DATA EXCERPTS:

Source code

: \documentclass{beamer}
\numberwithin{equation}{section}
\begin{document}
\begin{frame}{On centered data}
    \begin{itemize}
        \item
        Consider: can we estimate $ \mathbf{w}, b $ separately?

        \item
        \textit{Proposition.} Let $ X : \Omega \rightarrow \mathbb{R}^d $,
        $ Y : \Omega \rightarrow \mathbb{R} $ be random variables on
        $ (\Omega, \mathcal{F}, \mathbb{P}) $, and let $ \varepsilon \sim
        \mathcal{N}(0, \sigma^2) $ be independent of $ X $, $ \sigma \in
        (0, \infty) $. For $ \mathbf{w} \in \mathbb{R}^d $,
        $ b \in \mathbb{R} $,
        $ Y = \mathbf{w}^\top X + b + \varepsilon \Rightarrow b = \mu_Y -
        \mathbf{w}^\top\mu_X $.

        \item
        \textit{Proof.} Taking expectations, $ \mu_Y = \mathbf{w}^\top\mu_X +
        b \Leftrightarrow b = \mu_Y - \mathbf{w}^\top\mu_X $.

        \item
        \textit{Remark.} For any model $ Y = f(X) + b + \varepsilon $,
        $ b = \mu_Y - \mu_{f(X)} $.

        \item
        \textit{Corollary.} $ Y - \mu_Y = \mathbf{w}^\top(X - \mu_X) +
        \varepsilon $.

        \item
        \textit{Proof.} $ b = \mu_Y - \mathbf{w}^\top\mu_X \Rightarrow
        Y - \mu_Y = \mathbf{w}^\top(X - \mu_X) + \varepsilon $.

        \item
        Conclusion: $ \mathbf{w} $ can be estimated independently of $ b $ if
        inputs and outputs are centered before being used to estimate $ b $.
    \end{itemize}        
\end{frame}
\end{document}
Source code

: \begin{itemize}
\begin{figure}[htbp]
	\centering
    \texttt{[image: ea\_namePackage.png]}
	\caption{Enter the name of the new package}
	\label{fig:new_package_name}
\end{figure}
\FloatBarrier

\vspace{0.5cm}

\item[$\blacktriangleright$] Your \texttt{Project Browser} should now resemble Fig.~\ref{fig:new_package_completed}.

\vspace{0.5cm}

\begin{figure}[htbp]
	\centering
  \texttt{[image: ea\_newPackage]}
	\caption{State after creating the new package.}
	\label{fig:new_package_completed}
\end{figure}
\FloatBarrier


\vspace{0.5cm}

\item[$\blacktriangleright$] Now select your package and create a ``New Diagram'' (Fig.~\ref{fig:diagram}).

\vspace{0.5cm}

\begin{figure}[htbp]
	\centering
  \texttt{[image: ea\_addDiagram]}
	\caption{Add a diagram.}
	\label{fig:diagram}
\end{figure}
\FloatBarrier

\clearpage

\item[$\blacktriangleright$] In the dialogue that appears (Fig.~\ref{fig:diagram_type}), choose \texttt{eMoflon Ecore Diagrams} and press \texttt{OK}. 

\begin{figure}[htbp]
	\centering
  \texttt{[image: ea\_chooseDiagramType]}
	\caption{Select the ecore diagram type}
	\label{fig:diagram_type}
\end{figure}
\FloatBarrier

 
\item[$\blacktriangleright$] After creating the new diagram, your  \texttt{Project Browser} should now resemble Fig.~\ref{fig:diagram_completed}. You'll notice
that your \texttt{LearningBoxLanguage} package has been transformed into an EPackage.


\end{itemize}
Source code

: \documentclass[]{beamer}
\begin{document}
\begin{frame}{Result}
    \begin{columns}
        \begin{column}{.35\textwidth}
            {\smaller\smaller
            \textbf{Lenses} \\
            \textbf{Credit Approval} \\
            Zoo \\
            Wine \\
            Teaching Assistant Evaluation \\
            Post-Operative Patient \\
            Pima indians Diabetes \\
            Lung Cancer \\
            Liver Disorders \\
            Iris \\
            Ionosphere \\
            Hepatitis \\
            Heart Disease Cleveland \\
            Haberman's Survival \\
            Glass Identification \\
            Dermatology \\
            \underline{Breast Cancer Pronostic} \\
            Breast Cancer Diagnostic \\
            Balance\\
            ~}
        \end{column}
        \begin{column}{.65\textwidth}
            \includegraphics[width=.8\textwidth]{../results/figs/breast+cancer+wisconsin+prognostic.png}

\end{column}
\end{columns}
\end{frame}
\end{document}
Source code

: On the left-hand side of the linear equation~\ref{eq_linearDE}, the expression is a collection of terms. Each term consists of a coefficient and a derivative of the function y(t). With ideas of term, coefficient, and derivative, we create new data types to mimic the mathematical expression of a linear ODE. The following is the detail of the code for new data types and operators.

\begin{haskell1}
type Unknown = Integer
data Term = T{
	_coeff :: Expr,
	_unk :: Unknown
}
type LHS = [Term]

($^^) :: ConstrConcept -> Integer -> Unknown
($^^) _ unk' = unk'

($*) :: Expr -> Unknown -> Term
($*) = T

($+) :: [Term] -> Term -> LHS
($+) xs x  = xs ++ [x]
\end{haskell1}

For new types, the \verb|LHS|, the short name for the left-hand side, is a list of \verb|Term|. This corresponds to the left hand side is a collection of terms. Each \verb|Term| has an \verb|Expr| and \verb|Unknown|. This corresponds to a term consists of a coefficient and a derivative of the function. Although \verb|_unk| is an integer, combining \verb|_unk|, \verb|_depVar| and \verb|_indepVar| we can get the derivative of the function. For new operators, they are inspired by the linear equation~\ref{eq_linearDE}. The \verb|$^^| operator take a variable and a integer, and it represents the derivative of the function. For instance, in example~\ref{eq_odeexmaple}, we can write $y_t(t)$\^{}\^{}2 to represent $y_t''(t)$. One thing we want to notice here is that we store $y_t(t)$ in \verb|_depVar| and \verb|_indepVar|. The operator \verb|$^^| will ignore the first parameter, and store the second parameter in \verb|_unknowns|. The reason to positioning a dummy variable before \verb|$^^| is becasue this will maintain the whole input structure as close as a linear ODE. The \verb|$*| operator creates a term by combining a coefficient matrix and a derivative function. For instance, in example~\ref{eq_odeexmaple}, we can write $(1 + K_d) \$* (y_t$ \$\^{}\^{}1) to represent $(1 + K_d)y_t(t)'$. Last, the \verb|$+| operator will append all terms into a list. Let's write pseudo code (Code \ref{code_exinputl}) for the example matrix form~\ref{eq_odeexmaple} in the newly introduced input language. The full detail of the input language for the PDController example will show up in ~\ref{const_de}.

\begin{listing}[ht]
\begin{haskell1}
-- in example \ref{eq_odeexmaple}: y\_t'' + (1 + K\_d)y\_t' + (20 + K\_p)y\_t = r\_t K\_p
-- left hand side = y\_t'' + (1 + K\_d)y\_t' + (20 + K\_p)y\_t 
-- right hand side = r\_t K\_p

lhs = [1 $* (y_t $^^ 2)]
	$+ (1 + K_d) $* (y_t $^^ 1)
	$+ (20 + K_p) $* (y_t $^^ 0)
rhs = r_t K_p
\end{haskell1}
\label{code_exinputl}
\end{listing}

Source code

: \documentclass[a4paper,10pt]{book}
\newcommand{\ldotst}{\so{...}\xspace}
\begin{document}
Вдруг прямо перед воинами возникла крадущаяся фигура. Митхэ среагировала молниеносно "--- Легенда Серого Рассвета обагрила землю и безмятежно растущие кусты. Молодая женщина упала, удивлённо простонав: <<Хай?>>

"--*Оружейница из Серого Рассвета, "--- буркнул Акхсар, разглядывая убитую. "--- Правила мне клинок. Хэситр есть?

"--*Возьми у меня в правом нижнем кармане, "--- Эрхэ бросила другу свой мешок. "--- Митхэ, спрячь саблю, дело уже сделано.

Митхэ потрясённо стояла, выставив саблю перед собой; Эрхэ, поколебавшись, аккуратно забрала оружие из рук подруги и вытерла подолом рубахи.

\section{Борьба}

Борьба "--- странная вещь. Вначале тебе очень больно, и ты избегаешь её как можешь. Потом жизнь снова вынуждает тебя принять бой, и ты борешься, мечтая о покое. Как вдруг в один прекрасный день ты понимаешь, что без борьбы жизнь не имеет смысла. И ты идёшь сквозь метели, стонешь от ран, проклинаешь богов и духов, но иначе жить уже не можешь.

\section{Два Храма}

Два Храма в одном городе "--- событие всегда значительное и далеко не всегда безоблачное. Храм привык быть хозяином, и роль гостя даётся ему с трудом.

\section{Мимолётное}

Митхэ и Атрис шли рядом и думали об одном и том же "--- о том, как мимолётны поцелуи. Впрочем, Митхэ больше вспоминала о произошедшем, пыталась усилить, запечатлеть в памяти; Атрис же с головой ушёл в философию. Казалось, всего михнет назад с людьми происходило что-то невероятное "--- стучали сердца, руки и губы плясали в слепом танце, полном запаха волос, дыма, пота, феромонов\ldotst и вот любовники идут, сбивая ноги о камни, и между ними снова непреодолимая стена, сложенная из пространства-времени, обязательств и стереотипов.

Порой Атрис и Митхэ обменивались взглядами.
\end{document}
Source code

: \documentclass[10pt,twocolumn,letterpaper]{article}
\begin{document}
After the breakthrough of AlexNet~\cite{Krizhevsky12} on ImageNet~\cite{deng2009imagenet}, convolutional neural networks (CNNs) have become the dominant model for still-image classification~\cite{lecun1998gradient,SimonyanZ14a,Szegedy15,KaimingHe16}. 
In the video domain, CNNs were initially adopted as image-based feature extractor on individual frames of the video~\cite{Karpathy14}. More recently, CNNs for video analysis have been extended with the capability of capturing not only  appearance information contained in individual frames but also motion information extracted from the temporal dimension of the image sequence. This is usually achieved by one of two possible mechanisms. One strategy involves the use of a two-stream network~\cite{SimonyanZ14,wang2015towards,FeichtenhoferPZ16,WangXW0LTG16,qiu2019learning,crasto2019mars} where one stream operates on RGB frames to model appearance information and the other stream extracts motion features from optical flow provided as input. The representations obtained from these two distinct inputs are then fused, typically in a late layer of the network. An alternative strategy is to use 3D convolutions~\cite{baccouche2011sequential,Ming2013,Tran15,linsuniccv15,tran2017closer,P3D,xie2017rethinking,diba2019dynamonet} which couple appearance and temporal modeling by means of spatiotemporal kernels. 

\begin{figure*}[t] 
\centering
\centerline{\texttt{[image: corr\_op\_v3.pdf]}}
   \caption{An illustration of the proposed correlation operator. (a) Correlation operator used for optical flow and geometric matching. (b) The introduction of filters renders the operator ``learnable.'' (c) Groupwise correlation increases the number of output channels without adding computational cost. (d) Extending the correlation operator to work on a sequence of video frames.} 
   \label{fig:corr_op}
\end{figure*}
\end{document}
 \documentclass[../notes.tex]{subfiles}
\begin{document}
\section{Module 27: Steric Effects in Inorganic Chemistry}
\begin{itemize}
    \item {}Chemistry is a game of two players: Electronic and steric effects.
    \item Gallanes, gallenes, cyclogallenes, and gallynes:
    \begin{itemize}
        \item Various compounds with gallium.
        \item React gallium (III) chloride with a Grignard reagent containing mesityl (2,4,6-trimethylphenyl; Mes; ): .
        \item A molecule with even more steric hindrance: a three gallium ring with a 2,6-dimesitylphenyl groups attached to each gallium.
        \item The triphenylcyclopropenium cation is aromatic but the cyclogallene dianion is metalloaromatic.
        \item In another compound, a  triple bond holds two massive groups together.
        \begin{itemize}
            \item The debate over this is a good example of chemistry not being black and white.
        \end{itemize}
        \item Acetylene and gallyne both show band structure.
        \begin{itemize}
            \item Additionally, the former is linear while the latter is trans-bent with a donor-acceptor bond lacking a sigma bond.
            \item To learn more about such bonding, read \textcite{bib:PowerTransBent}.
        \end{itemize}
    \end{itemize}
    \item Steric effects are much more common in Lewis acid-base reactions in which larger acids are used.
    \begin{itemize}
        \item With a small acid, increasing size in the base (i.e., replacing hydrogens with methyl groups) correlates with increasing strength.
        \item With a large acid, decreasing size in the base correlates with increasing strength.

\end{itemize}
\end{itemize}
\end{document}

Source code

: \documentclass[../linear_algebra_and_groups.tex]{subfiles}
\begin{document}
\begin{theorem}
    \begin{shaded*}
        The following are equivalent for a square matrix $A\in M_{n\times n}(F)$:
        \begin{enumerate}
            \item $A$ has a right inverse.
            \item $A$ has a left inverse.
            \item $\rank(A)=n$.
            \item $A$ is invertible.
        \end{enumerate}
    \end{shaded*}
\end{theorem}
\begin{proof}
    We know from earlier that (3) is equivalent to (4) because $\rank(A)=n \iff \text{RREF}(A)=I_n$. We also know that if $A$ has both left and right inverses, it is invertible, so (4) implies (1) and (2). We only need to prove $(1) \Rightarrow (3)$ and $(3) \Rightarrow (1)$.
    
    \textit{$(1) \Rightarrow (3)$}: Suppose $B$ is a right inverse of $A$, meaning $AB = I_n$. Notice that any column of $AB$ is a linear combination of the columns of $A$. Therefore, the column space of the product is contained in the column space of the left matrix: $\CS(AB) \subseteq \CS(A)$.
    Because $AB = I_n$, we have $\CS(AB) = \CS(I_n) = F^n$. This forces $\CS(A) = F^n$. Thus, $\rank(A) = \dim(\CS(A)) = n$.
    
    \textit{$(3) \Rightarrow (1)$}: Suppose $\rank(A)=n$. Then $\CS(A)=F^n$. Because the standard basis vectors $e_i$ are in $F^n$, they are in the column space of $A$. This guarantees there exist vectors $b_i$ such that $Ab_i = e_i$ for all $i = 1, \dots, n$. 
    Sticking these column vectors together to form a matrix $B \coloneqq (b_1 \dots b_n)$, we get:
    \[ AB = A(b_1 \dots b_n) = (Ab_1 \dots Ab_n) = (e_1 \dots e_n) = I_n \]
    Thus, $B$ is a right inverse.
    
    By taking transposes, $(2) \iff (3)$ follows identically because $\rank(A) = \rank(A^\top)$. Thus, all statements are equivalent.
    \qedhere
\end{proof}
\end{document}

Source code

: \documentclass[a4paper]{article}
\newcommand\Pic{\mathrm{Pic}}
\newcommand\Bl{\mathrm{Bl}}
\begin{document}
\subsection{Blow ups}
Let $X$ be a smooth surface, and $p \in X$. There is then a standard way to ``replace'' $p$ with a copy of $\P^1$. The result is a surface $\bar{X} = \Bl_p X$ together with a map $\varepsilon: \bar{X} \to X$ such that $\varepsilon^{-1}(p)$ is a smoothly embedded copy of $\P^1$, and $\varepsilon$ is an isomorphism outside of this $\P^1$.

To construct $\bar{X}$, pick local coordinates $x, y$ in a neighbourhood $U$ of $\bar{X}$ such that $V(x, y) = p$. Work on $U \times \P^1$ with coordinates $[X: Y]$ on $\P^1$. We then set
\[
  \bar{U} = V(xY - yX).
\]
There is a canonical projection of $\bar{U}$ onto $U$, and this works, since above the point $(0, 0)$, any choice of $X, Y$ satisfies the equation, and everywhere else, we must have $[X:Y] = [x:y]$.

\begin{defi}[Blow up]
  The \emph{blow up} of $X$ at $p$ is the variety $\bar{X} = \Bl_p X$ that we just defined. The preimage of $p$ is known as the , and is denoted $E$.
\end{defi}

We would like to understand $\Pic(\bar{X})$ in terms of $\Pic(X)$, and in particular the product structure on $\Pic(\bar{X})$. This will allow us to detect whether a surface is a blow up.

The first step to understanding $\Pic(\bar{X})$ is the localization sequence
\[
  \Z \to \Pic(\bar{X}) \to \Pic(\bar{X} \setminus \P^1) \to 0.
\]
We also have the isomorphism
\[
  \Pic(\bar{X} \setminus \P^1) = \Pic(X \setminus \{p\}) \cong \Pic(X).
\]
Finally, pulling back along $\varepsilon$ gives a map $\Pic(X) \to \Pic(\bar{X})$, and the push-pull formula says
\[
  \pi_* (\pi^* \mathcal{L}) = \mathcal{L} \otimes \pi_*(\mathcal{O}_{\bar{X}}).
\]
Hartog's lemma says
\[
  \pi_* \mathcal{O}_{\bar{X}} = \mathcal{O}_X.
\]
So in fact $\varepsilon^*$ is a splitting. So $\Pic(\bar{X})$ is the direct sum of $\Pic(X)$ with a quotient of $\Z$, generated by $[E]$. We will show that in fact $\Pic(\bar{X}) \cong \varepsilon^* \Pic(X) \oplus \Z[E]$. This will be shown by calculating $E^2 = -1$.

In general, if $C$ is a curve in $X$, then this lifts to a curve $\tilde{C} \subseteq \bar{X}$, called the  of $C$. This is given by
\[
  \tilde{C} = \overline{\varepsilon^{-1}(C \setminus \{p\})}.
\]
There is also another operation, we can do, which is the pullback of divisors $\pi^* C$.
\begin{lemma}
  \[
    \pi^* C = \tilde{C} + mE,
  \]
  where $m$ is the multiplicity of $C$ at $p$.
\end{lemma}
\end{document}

PROBLEM DESCRIPTION: Count the lines above in which the string "flow" occurs, and write the number with no other text.

TASK SOLUTION: 2